_AIM OF THE EXERCISE:_
Look through the records below for the line with "This filter will". Return that line and each one after it up to and including the line with "to parse strands", exactly.

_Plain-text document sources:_

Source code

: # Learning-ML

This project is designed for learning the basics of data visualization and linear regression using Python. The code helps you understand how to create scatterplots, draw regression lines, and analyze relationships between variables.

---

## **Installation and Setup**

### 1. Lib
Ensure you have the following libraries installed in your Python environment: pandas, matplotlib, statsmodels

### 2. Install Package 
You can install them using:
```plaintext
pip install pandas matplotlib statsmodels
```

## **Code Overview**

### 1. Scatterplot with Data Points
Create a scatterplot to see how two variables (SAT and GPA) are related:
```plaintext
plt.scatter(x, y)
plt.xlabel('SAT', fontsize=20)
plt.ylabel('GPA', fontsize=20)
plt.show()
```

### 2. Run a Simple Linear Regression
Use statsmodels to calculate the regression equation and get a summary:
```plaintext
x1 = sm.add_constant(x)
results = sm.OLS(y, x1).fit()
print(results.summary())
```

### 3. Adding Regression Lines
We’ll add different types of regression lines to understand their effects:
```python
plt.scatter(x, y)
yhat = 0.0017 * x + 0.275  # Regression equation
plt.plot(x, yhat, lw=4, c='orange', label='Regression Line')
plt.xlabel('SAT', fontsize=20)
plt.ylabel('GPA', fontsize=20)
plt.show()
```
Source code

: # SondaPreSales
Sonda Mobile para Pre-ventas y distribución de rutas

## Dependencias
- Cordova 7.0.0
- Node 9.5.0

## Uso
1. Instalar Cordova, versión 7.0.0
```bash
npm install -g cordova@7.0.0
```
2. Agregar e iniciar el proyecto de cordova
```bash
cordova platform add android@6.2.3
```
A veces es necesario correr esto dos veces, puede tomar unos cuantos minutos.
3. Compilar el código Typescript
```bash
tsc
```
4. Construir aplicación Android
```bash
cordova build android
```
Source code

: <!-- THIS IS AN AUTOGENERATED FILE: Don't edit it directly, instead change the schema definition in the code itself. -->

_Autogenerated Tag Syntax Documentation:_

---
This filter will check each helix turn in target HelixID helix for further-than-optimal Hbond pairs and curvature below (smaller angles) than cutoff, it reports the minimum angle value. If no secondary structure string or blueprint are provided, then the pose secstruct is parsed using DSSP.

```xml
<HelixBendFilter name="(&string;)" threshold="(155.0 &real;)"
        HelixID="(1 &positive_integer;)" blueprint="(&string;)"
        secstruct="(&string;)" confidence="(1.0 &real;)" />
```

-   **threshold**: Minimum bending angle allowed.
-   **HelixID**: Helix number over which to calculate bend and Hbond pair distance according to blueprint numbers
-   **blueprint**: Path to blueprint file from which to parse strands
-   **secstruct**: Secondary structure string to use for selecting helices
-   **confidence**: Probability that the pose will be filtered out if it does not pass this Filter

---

_ANSWER SECTION:_
This filter will check each helix turn in target HelixID helix for further-than-optimal Hbond pairs and curvature below (smaller angles) than cutoff, it reports the minimum angle value. If no secondary structure string or blueprint are provided, then the pose secstruct is parsed using DSSP.

```xml
<HelixBendFilter name="(&string;)" threshold="(155.0 &real;)"
        HelixID="(1 &positive_integer;)" blueprint="(&string;)"
        secstruct="(&string;)" confidence="(1.0 &real;)" />
```

-   **threshold**: Minimum bending angle allowed.
-   **HelixID**: Helix number over which to calculate bend and Hbond pair distance according to blueprint numbers
-   **blueprint**: Path to blueprint file from which to parse strands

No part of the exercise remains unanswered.